• _What you need to do_
Could you restate all of the records below exactly, with the pictures left out?

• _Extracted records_
*****
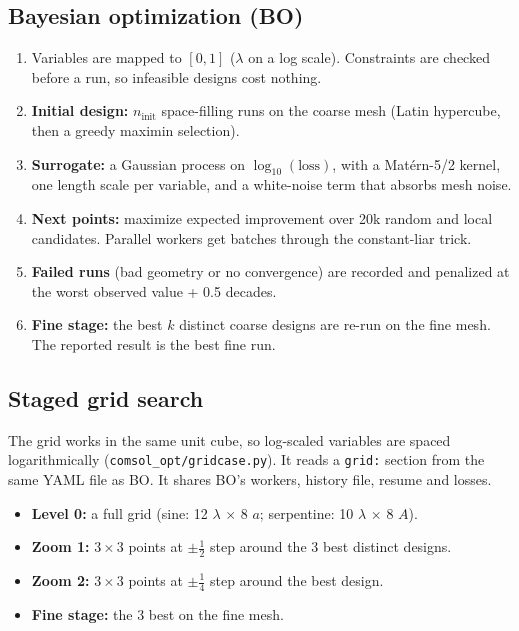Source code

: \documentclass[11pt,a4paper]{article}
\begin{document}
\subsection{Bayesian optimization (BO)}
\begin{enumerate}
  \item Variables are mapped to $[0,1]$ ($\lambda$ on a log scale). Constraints are checked before
        a run, so infeasible designs cost nothing.
  \item \textbf{Initial design:} $n_\mathrm{init}$ space-filling runs on the coarse mesh (Latin
        hypercube, then a greedy maximin selection).
  \item \textbf{Surrogate:} a Gaussian process on $\log_{10}(\text{loss})$, with a Mat\'ern-5/2
        kernel, one length scale per variable, and a white-noise term that absorbs mesh noise.
  \item \textbf{Next points:} maximize expected improvement over 20k random and local candidates.
        Parallel workers get batches through the constant-liar trick.
  \item \textbf{Failed runs} (bad geometry or no convergence) are recorded and penalized at the
        worst observed value + 0.5 decades.
  \item \textbf{Fine stage:} the best $k$ distinct coarse designs are re-run on the fine mesh. The
        reported result is the best fine run.
\end{enumerate}

\subsection{Staged grid search}
The grid works in the same unit cube, so log-scaled variables are spaced logarithmically
(\texttt{comsol\_opt/gridcase.py}). It reads a \texttt{grid:} section from the same YAML file
as BO. It shares BO's workers, history file, resume and losses.
\begin{itemize}
  \item \textbf{Level 0:} a full grid (sine: 12 $\lambda$ $\times$ 8 $a$; serpentine: 10 $\lambda$ $\times$ 8 $A$).
  \item \textbf{Zoom 1:} $3\times3$ points at $\pm\tfrac12$ step around the 3 best distinct designs.
  \item \textbf{Zoom 2:} $3\times3$ points at $\pm\tfrac14$ step around the best design.
  \item \textbf{Fine stage:} the 3 best on the fine mesh.
\end{itemize}
\end{document}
*****
• _Solution to this problem_
Source code

: \documentclass[11pt,a4paper]{article}
\begin{document}
\subsection{Bayesian optimization (BO)}
\begin{enumerate}
  \item Variables are mapped to $[0,1]$ ($\lambda$ on a log scale). Constraints are checked before
        a run, so infeasible designs cost nothing.
  \item \textbf{Initial design:} $n_\mathrm{init}$ space-filling runs on the coarse mesh (Latin
        hypercube, then a greedy maximin selection).
  \item \textbf{Surrogate:} a Gaussian process on $\log_{10}(\text{loss})$, with a Mat\'ern-5/2
        kernel, one length scale per variable, and a white-noise term that absorbs mesh noise.
  \item \textbf{Next points:} maximize expected improvement over 20k random and local candidates.
        Parallel workers get batches through the constant-liar trick.
  \item \textbf{Failed runs} (bad geometry or no convergence) are recorded and penalized at the
        worst observed value + 0.5 decades.
  \item \textbf{Fine stage:} the best $k$ distinct coarse designs are re-run on the fine mesh. The
        reported result is the best fine run.
\end{enumerate}

\subsection{Staged grid search}
The grid works in the same unit cube, so log-scaled variables are spaced logarithmically
(\texttt{comsol\_opt/gridcase.py}). It reads a \texttt{grid:} section from the same YAML file
as BO. It shares BO's workers, history file, resume and losses.
\begin{itemize}
  \item \textbf{Level 0:} a full grid (sine: 12 $\lambda$ $\times$ 8 $a$; serpentine: 10 $\lambda$ $\times$ 8 $A$).
  \item \textbf{Zoom 1:} $3\times3$ points at $\pm\tfrac12$ step around the 3 best distinct designs.
  \item \textbf{Zoom 2:} $3\times3$ points at $\pm\tfrac14$ step around the best design.
  \item \textbf{Fine stage:} the 3 best on the fine mesh.
\end{itemize}
\end{document}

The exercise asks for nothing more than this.